Seit dem 25. Mai 2018 gilt die DSGVO und mit ihr auch die erheblich verschärften Bußgeldregelungen in der Europäischen Union. Erwartungsgemäß kamen hier auch einige Anwälte hinzu, die all diejenigen abmahnen, die ihrer Ansicht nach gegen das geltende Datenschutzrecht verstoßen. Mal wird abgemahnt, weil eine Newsletter-Anmeldung nicht per Double-Opt-In, sondern mit einfacher Anmeldung erfolgte (wie es geht, siehe hier) oder aber, weil das Nutzerverhalten der Webseitenbesucher verfolgt wird, ohne dass diese zuvor zugestimmt haben. Auch wenn die Position der deutschen Aufsichtsbehörden zum Tracking (z. B. mit Google Analytics oder Piwik) auf erheblichen Gegenwind gestoßen ist, so zieht das trotz allem die Abmahnanwälte an. Aber nicht nur in diesen Fällen, sondern auch in Fällen, an die man nicht unbedingt denkt, wird abgemahnt. Betroffen davon war jetzt ein Seitenbetreiber, der zur Gestaltung seiner Seite auf Google Fonts zurückgegriffen hat. Mit Google Fonts kann man aus einer großen Auswahl von Schriften auswählen und diese recht bequem in die eigene Seite einbinden. In diesem Fall war der Konkurrent (oder der Anwalt des Konkurrenten) der Ansicht, dass sich der Webseitenbetreiber wettbewerbswidrig verhalte, weil die Schriftarten nicht auf dem Server des Seitenbetreibers bereitgehalten werden, sondern von einem Server von Google nachgeladen werden. Technisch sieht das so aus, dass der Browser des Besuchers beim Aufruf der Seite die Schriftarten automatisch von Google nachlädt, ohne dass der Besucher hiervon etwas mitbekommt. Das sei nach Ansicht der Abmahner ein datenschutzrechtlicher Verstoß, weil so Google die IP-Adressen von Webseitenbesuchern erhält und die URL der Seite, von der der Nutzer kam. Hierzu äußert sich der Abmahner wie folgt:
„[…] Die Datenweitergabe [der IP-Adresse und der letzten besuchten Seite] erfolgt ohne Einverständnis. Der Weitergabe personenbezogener Daten […] kann der Besucher nicht zustimmen, bevor die Daten weitergeleitet werden. Auch ist es nicht möglich, die Datenschutzerklärung zu lesen, bevor die Daten weitergegeben werden. Dies stellt eine Verletzung gem. Art. 12 ff. DSGVO dar.“
Zwar ist es richtig, dass der Nutzer vor dem Aufruf der Seite keine Möglichkeit hat, die Datenschutzerklärung einzusehen. Aber er muss die Datenschutzerklärung auch gar nicht vor der Erhebung, sondern bei Erhebung der Daten einsehen können (vgl. Art. 13 DSGVO). Und darüber, dass Google Fonts eingesetzt wird, kann sich der Betroffene schließlich in der Datenschutzerklärung informieren, in der regelmäßig kurz auf Google Fonts eingegangen wird.

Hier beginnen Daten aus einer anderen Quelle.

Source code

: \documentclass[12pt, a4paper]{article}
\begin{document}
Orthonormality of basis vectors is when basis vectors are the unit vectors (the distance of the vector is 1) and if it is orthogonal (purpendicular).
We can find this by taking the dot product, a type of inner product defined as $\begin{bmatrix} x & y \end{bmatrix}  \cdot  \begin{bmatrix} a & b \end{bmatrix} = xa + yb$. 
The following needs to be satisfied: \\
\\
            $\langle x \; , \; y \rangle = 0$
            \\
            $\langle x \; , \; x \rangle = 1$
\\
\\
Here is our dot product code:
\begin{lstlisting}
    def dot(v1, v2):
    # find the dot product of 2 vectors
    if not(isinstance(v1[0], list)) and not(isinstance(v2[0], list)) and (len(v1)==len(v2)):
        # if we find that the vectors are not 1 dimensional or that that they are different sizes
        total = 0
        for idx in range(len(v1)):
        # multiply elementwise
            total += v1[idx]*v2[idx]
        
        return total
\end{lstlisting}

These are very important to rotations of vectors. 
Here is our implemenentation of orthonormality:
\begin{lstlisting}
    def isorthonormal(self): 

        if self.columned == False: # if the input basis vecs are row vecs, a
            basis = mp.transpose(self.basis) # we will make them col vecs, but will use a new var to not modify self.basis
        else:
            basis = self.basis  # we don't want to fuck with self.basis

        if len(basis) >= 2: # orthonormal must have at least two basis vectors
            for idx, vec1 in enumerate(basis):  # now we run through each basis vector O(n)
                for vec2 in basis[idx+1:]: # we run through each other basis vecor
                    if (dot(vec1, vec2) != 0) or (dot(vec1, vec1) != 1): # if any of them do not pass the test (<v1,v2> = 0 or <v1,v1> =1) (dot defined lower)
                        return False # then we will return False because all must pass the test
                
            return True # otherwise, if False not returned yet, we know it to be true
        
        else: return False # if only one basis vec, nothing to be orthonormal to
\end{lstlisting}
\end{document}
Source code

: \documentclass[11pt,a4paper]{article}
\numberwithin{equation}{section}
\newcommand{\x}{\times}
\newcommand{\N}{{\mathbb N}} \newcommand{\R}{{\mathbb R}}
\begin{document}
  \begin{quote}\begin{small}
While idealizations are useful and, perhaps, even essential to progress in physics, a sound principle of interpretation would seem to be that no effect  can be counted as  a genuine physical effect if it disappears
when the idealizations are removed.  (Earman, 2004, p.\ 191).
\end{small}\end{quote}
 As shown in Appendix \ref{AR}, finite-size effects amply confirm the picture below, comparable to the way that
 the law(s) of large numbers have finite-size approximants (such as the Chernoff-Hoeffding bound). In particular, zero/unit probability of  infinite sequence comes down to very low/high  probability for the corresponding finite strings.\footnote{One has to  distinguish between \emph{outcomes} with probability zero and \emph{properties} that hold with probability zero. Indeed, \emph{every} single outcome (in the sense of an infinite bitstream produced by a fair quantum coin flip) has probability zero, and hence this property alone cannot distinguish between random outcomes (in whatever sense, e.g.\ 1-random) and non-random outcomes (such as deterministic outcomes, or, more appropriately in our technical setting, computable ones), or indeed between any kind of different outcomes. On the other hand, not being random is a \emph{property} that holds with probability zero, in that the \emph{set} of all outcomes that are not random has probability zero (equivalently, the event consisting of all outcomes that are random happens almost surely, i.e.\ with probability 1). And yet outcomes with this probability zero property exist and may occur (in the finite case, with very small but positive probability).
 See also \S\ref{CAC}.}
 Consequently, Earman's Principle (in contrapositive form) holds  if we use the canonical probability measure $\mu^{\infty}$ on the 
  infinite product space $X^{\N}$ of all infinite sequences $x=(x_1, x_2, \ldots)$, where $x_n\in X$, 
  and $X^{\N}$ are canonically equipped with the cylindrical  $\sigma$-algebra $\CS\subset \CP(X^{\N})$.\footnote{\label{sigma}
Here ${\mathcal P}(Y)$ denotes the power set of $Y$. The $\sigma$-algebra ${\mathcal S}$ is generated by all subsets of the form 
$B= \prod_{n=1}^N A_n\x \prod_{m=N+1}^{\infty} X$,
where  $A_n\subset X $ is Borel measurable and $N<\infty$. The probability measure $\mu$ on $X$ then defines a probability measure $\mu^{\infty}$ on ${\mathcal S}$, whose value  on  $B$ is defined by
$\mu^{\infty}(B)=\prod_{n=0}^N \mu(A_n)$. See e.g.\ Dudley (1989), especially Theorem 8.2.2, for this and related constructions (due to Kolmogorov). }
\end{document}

Außerdem fragt man sich, ob denn ein Webseitenbesucher tatsächlich einwilligen muss, damit der Seitenbetreiber Google Fonts einsetzen darf. Zwar haben die Aufsichtsbehörden sich auf den Standpunkt gestellt, dass beim Tracking mit Google Analytics zuvor eine Einwilligung eingeholt werden muss, aber das Webtracking mit Google Analytics mit Google Fonts zu vergleichen hinkt schon etwas. Bei Google Analytics wird der Besucher der Seite mit einem Cookie „markiert“. Google ist in der Lage nachzuvollziehen, welche IP-Adresse hinter welchem Besucher (also dem Cookie) steckt und teilt dies dem Seitenbetreiber (je nach Konfiguration) auch mit. Die komplette IP wird allerdings zumindest in Deutschland oft nicht mitgeteilt (Stichwort anonymizeIP).
Anders sieht es aber bei Google Fonts aus. Hier wird gerade kein Cookie gesetzt und es ist nicht möglich, einen Besucher über ein Cookie zu Tracken. Google beschränkt sich nach eigener Angabe tatsächlich nur darauf, Schriftarten bereitzustellen und wertet die Daten der Besucher nach eigenen Angaben nur aggregiert aus. D. h., die Summe aller Daten wird benutzt um etwa um Statistiken zu erstellen (z. B. welche Schriftart wie oft benutzt wird.) Dass kein Cookie erstellt und übermittelt wird, kann man in seinem Browser nachprüfen. Bei Firefox geht das über Web-Konsole (Web-Speicher) über Extras, nachdem man Alt gedrückt hat oder mit Strg + Umschalt + K (Strg + Umschalt + I bei Chrome).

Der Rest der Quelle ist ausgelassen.